Iranian interest in Poti is best explained by the 10,000 trucks that yearly transit Georgia between the shores of the Black Sea and the border crossings in Armenia and Azerbaijan. Trains also transport containers from Poti to Baku – whence merchandise can then easily reach Iran through the Caspian Sea. And now with Iran increasing transit fees for Turkish trucks and Turkey retaliating, much of that traffic is being rerouted to Georgia. Tehran is vigorously promoting bilateral ties, through its large diplomatic mission in Tbilisi and a consulate in Batumi, an embassy-managed school in the capital, exchange programs for Georgian students in local universities, and a branch of Ahl-ul Bayit, the religious foundation affiliated with Iran’s Supreme Leader.

Nor has the end of the visa-free regime significantly diminished Iranian business activities. Though Iranian businessmen admit that banking remains difficult, Iranian companies can keep business operations going by remote control from Tehran or through proxies.

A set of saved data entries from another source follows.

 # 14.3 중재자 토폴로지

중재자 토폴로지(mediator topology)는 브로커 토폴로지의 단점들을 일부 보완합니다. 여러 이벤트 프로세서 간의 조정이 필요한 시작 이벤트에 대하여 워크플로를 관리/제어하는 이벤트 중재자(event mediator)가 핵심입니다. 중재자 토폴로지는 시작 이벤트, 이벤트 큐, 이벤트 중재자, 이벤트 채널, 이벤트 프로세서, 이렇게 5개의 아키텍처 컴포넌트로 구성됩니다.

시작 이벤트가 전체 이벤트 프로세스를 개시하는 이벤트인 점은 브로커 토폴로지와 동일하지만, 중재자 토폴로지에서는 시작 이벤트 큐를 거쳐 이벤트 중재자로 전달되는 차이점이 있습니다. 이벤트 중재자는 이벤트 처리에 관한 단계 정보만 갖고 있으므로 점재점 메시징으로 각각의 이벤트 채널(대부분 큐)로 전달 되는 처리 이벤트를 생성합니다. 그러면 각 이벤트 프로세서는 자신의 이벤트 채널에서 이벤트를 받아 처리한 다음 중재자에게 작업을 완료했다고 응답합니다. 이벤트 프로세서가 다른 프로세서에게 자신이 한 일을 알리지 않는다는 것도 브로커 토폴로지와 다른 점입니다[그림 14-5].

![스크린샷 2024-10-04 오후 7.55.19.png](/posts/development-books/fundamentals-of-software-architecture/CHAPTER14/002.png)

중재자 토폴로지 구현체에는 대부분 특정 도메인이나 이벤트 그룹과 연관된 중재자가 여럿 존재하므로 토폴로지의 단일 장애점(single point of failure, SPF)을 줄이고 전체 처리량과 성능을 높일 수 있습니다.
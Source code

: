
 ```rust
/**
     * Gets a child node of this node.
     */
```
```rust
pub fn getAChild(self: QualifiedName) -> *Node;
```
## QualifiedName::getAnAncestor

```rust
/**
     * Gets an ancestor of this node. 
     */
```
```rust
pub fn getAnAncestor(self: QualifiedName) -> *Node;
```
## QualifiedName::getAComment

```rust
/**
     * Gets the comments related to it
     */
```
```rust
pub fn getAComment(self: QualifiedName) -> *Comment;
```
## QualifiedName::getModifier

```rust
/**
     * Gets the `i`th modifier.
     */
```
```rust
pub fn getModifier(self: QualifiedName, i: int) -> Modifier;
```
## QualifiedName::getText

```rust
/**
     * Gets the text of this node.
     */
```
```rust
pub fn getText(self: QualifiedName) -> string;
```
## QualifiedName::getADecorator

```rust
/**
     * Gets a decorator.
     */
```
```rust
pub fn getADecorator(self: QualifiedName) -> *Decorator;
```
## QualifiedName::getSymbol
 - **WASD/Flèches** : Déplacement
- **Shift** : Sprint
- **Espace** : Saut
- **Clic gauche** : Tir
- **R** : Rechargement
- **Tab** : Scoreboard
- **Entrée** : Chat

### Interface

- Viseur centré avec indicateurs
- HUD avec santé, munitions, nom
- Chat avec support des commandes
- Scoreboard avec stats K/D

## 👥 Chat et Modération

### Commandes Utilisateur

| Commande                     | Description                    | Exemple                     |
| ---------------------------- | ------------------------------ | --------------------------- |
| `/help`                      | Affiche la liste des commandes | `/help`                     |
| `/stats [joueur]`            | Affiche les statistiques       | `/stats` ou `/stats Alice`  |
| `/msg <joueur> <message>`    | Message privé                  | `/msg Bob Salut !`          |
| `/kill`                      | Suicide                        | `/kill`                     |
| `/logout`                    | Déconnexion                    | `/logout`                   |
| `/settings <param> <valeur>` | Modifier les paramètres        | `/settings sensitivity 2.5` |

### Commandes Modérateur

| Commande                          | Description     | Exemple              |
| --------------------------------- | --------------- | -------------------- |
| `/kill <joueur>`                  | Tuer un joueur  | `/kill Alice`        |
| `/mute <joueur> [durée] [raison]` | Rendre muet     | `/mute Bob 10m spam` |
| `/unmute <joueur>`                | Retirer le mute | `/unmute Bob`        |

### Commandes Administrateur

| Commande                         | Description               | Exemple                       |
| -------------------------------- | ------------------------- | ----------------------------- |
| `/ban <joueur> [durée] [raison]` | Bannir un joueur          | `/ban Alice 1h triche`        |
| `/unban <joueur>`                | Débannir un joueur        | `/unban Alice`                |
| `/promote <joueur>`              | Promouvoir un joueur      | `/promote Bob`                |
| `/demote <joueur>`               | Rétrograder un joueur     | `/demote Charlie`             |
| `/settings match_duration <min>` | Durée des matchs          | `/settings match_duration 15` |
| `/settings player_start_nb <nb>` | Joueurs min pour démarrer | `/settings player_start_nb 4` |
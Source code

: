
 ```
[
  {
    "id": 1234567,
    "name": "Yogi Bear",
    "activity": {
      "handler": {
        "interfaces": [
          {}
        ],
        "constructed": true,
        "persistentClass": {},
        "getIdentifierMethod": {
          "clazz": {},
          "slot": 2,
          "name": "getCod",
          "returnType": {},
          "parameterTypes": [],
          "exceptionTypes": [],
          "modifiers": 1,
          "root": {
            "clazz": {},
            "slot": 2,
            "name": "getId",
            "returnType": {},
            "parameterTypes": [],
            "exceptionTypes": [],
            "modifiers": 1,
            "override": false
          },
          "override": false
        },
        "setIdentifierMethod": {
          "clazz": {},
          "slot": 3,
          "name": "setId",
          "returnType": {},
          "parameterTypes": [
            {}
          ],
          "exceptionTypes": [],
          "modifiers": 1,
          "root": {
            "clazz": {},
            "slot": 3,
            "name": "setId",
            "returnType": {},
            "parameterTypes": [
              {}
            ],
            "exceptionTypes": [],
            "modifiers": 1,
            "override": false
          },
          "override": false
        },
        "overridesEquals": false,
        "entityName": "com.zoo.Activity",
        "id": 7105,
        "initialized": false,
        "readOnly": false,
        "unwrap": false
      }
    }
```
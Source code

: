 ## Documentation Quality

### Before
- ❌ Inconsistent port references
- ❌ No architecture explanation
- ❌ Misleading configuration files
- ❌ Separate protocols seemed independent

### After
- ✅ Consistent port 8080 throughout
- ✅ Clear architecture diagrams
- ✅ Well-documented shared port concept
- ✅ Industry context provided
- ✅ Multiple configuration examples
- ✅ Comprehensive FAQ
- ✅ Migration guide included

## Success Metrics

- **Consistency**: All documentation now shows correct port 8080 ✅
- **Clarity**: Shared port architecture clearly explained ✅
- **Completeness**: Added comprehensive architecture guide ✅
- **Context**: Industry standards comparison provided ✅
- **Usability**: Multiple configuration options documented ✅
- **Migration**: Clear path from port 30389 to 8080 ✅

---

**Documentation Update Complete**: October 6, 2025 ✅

For example, Dolatzadeh’ s company in Tbilisi is owned by another company in Istanbul. A visit to the Istanbul company offices revealed that it is actually a residential property rented to two Cameroonian citizens who, according to local management, have not paid rent for six months and have not been seen for weeks.

For Dolatzadeh and many others, Georgia appears to be an excellent, cost-effective jurisdiction to channel financial transactions between Europe and Asia, or even procure nuclear technology. It is close to Iran, and it is far from the prying eyes of Western capitals and their intelligence services. And nobody seems to be paying attention.

Emanuele Ottolenghi is a Senior Fellow at the Foundation for Defense of Democracies in Washington DC. He recently spent two weeks in the South Caucasus investigating Iran’s illicit financing and proliferation activities there.